OP-DSL / OP2-Common

OP2: open-source framework for the execution of unstructured grid applications on clusters of GPUs or multi-core CPUs
https://op-dsl.github.io
Other
99 stars 47 forks source link

How to deal with boundary condition in CUDA OP2? #225

Open lj-cug opened 2 years ago

lj-cug commented 2 years ago

Dear Sir: Another question: How should I deal with the boundary condition in OP2-CUDA? The branch divergence problem always exists in cuda code when there's many if-conditions, especially for hydrodynamic simulation cases. Thanks Li Jian

reguly commented 2 years ago

Hello,

There is no ideal way of doing this. You can either include if conditions in a kernel that includes the boundary, and check based on the index passed in by op_arg_idx, or you can launch separate ops_par_loops for the boundary (see e.g. update_halo.cpp in apps/c/CloverLeaf). Which one will perform better very much depends on your application.But if you want to easily switch between different boundary conditions, I suggest going with separate ops_par_loops (even though they might end up being slightly slower).

Best, Istvan

On 2022. Jan 28., at 13:06, lj-cug @.***> wrote:

Dear Sir: Another question: How should I deal with the boundary condition in OP2-CUDA? The branch divergence problem always exists in cuda code when there's many if-conditions, especially for hydrodynamic simulation cases. Thanks Li Jian

— Reply to this email directly, view it on GitHub https://github.com/OP-DSL/OP2-Common/issues/225, or unsubscribe https://github.com/notifications/unsubscribe-auth/AAJWVVN5RRAIJX64O4MDPBTUYKBDDANCNFSM5NASNFLA. Triage notifications on the go with GitHub Mobile for iOS https://apps.apple.com/app/apple-store/id1477376905?ct=notification-email&mt=8&pt=524675 or Android https://play.google.com/store/apps/details?id=com.github.android&referrer=utm_campaign%3Dnotification-email%26utm_medium%3Demail%26utm_source%3Dgithub. You are receiving this because you are subscribed to this thread.

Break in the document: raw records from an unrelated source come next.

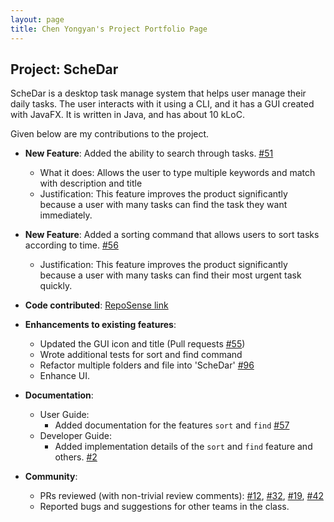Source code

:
 ```yaml
---
layout: page
title: Chen Yongyan's Project Portfolio Page
---
```


## Project: ScheDar

ScheDar is a desktop task manage system that helps user manage their daily tasks. The user interacts with it using a CLI, and it has a GUI created with JavaFX. It is written in Java, and has about 10 kLoC.

Given below are my contributions to the project.

* **New Feature**: Added the ability to search through tasks. [\#51](https://github.com/AY2021S1-CS2103-T16-4/tp/pull/51)
  * What it does: Allows the user to type multiple keywords and match with description and title
  * Justification: This feature improves the product significantly because a user with many tasks can find the task they want immediately.

* **New Feature**: Added a sorting command that allows users to sort tasks according to time. [\#56](https://github.com/AY2021S1-CS2103-T16-4/tp/pull/56)
  * Justification: This feature improves the product significantly because a user with many tasks can find their most urgent task quickly.

* **Code contributed**: [RepoSense link](https://nus-cs2103-ay2021s1.github.io/tp-dashboard/#breakdown=true&search=raymond0212)

* **Enhancements to existing features**:
  * Updated the GUI icon and title (Pull requests [\#55](https://github.com/AY2021S1-CS2103-T16-4/tp/pull/55))
  * Wrote additional tests for sort and find command
  * Refactor multiple folders and file into 'ScheDar' [\#96](https://github.com/AY2021S1-CS2103-T16-4/tp/pull/96)
  * Enhance UI.

* **Documentation**:
  * User Guide:
    * Added documentation for the features `sort` and `find` [\#57](https://github.com/AY2021S1-CS2103-T16-4/tp/pull/57)
  * Developer Guide:
    * Added implementation details of the `sort` and `find` feature and others. [\#2](https://github.com/AY2021S1-CS2103-T16-4/tp/pull/2)

* **Community**:
  * PRs reviewed (with non-trivial review comments): [\#12](), [\#32](), [\#19](), [\#42]()
  * Reported bugs and suggestions for other teams in the class.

reguly commented 2 years ago

Let me correct that (I mixed up OPS and OP2 here). For OP2, you can create sets which only include the boundary elements, and then do an op_par_loop only over those. Or you can create a dataset which flags which elements are on the boundary, and do the if conditions inside the kernel for an op_par_loop over the entire domain.